Unfortunately, LEGO has decided that they want to make mostly high-margin co-branded sets with Nintendo, Pokémon, Minecraft, Star Wars, Monster Jam, F1, etc rather than cool engineering sets with a lot of flexible pieces that can be built into lots of different things. Luckily Chinese vendors like Uncle Brick and Mould King have stepped in to offer huge sets of Technics compatible parts, including simple motors that LEGO simply does not make anymore, for not much money. It’s really too bad that Lego abandoned that market. I would certainly pay a premium for the original stuff but a lot of what I would like is just not available.
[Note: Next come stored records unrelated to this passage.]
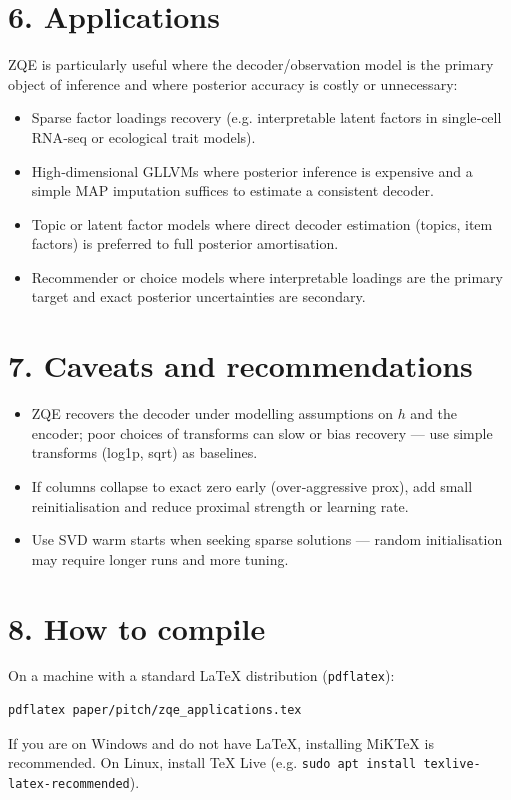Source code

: \documentclass[11pt]{article}
\begin{document}
\section*{6. Applications}
ZQE is particularly useful where the decoder/observation model is the primary
object of inference and where posterior accuracy is costly or unnecessary:
\begin{itemize}
  \item Sparse factor loadings recovery (e.g. interpretable latent factors in
    single‑cell RNA‑seq or ecological trait models).
  \item High‑dimensional GLLVMs where posterior inference is expensive and a
    simple MAP imputation suffices to estimate a consistent decoder.
  \item Topic or latent factor models where direct decoder estimation (topics,
    item factors) is preferred to full posterior amortisation.
  \item Recommender or choice models where interpretable loadings are the
    primary target and exact posterior uncertainties are secondary.
\end{itemize}

\section*{7. Caveats and recommendations}
\begin{itemize}
  \item ZQE recovers the decoder under modelling assumptions on $h$ and the
    encoder; poor choices of transforms can slow or bias recovery — use simple
    transforms (log1p, sqrt) as baselines.
  \item If columns collapse to exact zero early (over‑aggressive prox), add
    small reinitialisation and reduce proximal strength or learning rate.
  \item Use SVD warm starts when seeking sparse solutions — random initialisation
    may require longer runs and more tuning.
\end{itemize}

\section*{8. How to compile}
On a machine with a standard LaTeX distribution (\texttt{pdflatex}):
\begin{verbatim}
pdflatex paper/pitch/zqe_applications.tex
\end{verbatim}
If you are on Windows and do not have LaTeX, installing MiKTeX is recommended.
On Linux, install TeX Live (e.g. \texttt{sudo apt install texlive-latex-recommended}).
\end{document}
Now, I still buy a lot of the branded LEGO stuff, but the Chinese stuff has also entered the rotation for the older kids who are interested in engineering.
You have to be so careful with that stuff though. Some of those knockoff legos are absolutely infuriating to assemble and don’t fit together right—not just with actual LEGO but even with themselves.
There is a definite element of “you get what you pay for” when it comes to that stuff. Unfortunately… because some of those knockoff kits look super cool.
In the late 1990s, Lego went the other way with those big single-purpose pieces, and were heavily criticised (particularly by older Lego fans) for "juniorisation" - over-simplifying sets so you just couldn't build anything different with the pieces. You can't build buildings out of big vehicle parts.
Sounds like it's gone too far the other way now and they're still not managing to find a middle ground? But it does depend partly on what age of kids we're talking about.
Buy the ‘classic’ line, the big boxes are great value also.
Yeah, I’ve noticed the classic line showing up on shelves and they seem a ton better, but I don’t recall seeing them several years ago when we were doing lots of Lego-buying. Really limited selection and mostly big, expensive sets too, not many mid-sized ones. But glad to see them releasing sets that seem more focused on play than sitting on a shelf.
This article is aimed at younger kids, before normal Lego is appropriate. I like Duplo more than magnatiles - slightly harder to clean up I suppose, but that's because they hold together better than magnatiles, which create quite fragile structures.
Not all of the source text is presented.